(Saved entries)
════

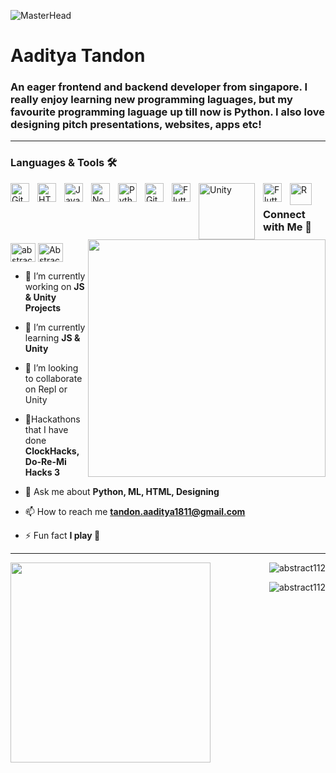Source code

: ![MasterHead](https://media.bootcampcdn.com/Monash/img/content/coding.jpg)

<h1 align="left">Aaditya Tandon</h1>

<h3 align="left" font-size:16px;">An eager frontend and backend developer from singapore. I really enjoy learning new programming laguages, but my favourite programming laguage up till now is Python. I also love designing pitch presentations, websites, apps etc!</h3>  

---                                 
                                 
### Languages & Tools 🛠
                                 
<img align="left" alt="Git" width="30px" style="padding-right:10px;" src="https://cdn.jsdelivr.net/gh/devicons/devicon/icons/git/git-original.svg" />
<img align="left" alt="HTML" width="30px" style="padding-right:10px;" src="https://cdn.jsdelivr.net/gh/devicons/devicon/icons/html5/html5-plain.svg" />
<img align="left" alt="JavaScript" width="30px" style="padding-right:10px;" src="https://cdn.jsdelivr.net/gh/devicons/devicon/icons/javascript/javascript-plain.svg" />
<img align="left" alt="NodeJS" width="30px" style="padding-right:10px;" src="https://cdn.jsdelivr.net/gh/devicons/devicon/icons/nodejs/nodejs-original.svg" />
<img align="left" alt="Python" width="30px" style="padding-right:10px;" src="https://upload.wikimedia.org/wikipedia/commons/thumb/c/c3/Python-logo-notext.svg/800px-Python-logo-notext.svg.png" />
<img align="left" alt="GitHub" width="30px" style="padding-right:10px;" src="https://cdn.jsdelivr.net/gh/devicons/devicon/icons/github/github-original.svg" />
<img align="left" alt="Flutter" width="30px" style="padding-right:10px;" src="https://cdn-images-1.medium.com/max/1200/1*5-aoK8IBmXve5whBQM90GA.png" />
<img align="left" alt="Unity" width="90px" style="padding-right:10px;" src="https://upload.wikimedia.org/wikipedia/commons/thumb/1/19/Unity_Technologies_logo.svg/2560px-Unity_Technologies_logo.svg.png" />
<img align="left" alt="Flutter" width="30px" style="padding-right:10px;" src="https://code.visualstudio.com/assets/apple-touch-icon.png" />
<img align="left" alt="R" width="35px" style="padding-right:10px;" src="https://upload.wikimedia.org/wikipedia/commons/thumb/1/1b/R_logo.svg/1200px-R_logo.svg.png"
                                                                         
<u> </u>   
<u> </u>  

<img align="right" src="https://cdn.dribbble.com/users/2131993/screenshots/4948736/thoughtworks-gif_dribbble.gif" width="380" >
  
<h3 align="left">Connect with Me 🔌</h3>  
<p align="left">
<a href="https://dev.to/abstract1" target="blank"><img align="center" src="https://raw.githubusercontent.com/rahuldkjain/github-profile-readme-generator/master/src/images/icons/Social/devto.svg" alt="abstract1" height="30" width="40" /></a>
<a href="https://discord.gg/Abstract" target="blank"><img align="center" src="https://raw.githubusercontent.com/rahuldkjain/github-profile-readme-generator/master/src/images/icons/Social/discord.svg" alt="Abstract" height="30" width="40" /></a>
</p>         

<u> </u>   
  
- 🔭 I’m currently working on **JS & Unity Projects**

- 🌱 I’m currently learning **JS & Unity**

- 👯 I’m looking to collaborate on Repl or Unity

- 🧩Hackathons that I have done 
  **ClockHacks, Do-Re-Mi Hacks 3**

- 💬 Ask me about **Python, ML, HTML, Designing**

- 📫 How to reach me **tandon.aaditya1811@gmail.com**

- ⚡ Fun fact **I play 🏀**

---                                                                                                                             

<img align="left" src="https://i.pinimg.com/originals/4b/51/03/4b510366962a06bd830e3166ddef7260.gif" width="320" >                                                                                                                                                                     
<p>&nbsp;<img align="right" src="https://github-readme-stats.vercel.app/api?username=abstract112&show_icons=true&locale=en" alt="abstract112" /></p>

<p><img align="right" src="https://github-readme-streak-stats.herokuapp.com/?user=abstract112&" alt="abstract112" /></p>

════

**HOW TO COMPLETE THIS TASK:** Go through the data and show every line where "learning" occurs.

**TASK RESPONSE:**
<h3 align="left" font-size:16px;">An eager frontend and backend developer from singapore. I really enjoy learning new programming laguages, but my favourite programming laguage up till now is Python. I also love designing pitch presentations, websites, apps etc!</h3>  
- 🌱 I’m currently learning **JS & Unity**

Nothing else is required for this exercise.